■ Work task
For each line of the data below, copy it if it holds the word "caption".

■ Materials provided
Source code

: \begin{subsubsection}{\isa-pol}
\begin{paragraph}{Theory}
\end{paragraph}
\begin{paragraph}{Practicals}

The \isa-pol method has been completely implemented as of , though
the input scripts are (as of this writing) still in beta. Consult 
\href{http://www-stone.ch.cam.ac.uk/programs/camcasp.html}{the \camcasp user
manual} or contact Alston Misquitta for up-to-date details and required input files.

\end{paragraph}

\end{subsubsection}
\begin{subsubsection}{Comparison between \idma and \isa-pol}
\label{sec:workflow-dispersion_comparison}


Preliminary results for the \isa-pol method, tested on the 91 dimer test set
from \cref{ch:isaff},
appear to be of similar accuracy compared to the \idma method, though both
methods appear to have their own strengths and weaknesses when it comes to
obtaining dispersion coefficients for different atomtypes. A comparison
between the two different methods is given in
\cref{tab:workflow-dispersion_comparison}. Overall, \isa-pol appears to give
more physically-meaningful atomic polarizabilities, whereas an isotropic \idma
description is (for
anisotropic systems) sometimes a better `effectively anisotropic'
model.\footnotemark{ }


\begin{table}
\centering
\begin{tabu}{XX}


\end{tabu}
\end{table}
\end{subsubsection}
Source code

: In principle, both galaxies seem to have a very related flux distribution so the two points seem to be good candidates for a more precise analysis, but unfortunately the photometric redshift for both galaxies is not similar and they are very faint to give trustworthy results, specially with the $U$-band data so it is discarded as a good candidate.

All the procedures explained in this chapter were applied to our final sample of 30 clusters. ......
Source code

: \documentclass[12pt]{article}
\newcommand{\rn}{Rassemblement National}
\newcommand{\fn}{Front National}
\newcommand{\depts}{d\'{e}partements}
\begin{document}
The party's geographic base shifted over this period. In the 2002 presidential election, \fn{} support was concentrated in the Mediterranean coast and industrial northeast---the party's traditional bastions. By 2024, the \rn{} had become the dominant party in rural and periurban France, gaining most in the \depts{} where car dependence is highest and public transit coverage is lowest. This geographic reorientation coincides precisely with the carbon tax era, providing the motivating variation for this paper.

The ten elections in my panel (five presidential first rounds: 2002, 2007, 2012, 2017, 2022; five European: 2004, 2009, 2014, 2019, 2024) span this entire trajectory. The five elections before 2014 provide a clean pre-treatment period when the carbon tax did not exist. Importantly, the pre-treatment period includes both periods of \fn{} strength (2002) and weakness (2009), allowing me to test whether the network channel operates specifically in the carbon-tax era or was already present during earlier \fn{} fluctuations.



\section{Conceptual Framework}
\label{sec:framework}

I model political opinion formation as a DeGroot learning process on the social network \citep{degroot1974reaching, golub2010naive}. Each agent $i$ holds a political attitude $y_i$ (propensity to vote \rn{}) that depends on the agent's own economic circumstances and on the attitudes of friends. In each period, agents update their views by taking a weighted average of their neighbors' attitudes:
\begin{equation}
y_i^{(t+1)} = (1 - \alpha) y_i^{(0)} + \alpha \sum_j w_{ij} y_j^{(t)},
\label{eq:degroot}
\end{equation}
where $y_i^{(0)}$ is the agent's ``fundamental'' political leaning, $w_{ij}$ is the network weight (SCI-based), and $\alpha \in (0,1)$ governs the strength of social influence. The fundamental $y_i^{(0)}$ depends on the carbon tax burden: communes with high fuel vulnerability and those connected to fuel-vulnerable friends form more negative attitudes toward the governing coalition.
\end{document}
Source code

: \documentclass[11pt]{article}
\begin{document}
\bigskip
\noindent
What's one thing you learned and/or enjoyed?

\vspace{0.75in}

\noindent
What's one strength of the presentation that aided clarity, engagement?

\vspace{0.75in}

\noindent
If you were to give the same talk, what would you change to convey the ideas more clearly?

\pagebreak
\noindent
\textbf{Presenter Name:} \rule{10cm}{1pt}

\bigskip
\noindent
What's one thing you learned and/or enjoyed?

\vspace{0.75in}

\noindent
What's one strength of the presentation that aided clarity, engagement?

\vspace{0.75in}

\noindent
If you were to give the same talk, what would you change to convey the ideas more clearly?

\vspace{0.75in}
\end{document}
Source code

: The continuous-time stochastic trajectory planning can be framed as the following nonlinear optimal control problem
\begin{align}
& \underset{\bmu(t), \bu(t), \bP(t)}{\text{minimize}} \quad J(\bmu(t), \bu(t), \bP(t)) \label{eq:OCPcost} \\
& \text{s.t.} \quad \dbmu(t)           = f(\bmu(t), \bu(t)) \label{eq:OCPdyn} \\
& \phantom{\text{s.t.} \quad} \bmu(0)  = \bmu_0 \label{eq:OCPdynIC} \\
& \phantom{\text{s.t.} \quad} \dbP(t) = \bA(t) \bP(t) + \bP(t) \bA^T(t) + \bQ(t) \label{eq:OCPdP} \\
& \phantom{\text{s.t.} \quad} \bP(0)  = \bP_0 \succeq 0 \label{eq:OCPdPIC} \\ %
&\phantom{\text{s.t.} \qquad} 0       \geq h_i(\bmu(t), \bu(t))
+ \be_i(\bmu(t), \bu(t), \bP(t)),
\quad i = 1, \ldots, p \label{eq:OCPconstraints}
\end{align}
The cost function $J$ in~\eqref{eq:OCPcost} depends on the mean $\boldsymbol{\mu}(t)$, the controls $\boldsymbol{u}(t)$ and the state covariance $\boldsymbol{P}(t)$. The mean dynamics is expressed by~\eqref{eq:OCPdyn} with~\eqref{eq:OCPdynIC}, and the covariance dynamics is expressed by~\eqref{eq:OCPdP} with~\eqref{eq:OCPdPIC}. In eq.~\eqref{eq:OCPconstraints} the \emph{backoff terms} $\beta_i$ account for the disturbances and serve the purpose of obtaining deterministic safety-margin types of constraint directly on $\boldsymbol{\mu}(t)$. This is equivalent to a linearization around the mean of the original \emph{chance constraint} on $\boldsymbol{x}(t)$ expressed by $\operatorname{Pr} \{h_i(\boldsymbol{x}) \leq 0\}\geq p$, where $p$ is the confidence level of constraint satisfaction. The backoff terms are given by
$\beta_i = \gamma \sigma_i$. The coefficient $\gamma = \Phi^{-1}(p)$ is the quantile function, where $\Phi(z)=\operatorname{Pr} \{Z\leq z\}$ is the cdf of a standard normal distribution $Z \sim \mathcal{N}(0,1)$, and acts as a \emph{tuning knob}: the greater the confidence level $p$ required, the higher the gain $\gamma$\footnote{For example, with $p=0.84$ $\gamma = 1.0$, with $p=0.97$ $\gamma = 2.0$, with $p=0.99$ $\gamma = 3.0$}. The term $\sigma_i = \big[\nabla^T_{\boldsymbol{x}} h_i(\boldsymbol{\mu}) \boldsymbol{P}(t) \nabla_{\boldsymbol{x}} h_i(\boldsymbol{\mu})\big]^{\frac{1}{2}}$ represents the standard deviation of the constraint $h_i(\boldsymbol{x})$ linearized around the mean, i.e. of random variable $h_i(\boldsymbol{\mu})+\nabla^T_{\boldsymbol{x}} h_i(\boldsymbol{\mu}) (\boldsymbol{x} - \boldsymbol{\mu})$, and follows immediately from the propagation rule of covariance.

==

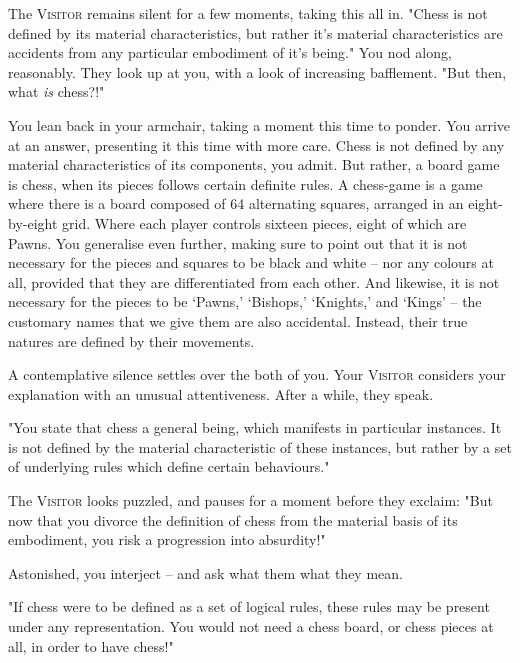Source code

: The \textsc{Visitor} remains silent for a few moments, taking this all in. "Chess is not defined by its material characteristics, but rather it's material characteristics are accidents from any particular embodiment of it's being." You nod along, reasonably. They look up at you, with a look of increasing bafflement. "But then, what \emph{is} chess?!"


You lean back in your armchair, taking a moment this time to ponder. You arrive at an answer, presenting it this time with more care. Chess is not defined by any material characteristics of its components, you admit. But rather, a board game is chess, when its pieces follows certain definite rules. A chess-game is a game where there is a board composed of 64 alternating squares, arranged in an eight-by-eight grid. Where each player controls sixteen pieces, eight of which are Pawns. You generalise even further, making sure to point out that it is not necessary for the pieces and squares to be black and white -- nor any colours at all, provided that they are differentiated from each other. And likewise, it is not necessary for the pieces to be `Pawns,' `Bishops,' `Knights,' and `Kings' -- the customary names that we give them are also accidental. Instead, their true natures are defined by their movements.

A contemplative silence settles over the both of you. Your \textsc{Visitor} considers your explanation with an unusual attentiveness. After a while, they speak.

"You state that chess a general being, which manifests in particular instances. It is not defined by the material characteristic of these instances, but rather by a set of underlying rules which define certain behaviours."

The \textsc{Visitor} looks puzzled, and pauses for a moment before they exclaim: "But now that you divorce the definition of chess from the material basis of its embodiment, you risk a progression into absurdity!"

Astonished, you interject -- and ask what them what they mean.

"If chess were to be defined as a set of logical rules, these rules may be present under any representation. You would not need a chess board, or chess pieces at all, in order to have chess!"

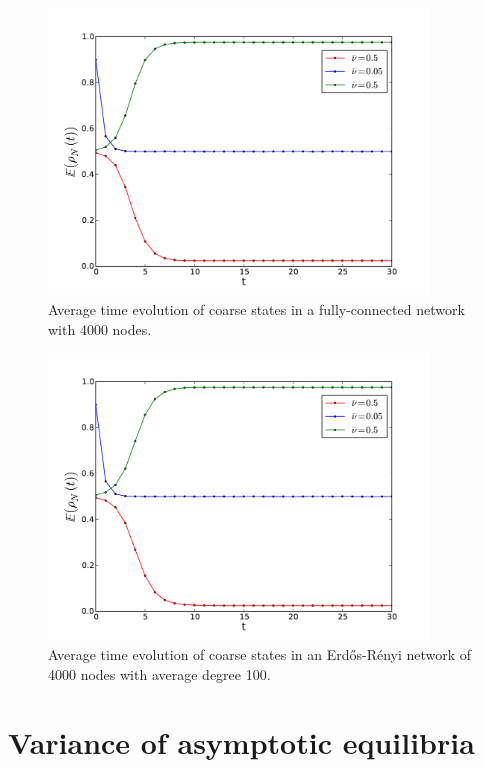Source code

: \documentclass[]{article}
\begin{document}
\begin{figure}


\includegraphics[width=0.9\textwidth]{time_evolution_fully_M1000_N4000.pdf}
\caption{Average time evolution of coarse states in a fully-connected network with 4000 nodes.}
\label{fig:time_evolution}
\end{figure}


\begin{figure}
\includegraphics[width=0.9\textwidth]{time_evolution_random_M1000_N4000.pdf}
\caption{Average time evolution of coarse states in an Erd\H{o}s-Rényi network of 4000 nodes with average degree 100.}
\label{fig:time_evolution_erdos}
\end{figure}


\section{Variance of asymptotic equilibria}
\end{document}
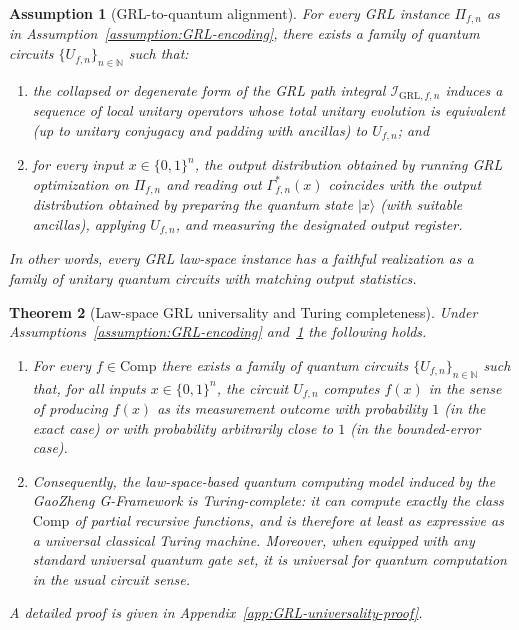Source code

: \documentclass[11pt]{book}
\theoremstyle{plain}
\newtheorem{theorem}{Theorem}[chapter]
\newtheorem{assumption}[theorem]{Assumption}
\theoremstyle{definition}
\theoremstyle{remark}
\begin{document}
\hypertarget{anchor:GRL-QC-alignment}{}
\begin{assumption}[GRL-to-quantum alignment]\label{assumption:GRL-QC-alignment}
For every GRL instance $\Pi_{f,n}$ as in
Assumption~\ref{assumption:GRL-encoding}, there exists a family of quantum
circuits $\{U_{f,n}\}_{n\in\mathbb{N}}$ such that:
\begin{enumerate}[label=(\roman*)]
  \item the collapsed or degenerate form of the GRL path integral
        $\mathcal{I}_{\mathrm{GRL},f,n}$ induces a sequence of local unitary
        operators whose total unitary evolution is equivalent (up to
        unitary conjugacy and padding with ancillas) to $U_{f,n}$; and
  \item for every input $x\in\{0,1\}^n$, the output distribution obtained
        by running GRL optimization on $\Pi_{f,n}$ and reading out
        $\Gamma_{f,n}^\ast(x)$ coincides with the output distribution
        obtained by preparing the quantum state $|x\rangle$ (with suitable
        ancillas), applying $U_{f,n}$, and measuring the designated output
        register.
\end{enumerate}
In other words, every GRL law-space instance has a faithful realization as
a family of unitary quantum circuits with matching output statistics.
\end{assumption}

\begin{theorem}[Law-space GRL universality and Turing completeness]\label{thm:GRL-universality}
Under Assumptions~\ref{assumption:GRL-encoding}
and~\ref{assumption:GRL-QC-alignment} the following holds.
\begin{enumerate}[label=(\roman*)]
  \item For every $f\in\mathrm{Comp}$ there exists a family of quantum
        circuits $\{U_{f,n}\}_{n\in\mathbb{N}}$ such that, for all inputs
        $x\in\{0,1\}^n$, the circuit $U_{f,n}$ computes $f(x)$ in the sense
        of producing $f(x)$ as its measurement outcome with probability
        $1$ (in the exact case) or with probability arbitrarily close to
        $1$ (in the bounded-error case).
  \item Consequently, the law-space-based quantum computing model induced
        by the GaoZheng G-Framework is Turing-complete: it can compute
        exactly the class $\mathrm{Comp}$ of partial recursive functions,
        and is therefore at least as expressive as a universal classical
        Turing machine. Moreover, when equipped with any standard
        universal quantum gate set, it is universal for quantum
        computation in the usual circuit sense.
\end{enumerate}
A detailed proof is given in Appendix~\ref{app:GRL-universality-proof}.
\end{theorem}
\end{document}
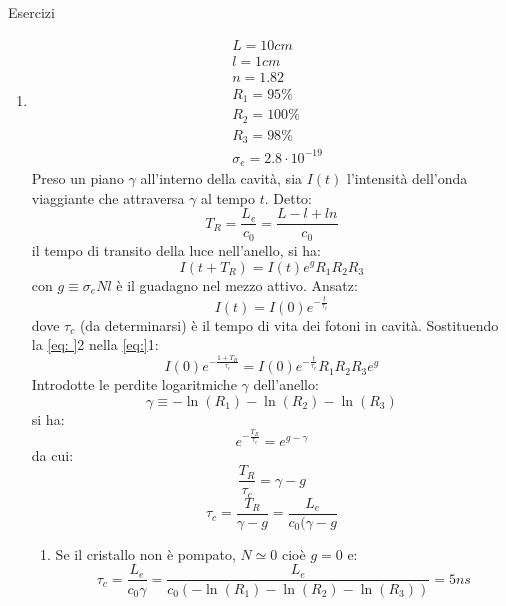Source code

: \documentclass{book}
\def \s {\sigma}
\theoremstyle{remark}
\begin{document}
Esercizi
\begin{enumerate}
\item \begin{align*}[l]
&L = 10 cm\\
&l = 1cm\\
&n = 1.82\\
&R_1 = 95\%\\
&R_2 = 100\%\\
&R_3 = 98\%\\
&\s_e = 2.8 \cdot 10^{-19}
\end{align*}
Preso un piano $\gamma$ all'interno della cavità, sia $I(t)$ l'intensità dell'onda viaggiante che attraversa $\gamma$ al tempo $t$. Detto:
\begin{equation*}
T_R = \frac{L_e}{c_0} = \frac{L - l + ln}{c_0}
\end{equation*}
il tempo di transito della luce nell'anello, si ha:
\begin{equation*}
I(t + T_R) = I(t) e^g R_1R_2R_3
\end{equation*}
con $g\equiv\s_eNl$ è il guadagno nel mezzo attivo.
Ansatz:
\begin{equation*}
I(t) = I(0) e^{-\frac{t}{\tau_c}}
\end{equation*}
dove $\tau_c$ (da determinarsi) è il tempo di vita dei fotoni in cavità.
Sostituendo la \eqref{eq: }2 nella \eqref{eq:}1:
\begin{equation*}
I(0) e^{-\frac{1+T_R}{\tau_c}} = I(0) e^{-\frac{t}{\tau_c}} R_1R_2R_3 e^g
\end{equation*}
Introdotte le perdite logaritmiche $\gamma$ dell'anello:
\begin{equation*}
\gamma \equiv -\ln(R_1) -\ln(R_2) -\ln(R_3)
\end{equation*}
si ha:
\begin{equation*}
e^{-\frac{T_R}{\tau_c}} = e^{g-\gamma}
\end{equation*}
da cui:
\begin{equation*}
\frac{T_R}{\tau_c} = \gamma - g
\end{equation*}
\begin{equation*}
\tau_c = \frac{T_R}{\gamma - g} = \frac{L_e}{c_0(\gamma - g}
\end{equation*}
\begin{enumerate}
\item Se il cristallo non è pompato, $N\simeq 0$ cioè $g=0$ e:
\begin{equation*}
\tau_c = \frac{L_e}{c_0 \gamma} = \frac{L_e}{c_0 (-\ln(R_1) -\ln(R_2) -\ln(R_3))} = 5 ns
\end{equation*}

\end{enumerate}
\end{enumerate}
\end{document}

■ Solution for this problem
\caption{Average time evolution of coarse states in a fully-connected network with 4000 nodes.}
\caption{Average time evolution of coarse states in an Erd\H{o}s-Rényi network of 4000 nodes with average degree 100.}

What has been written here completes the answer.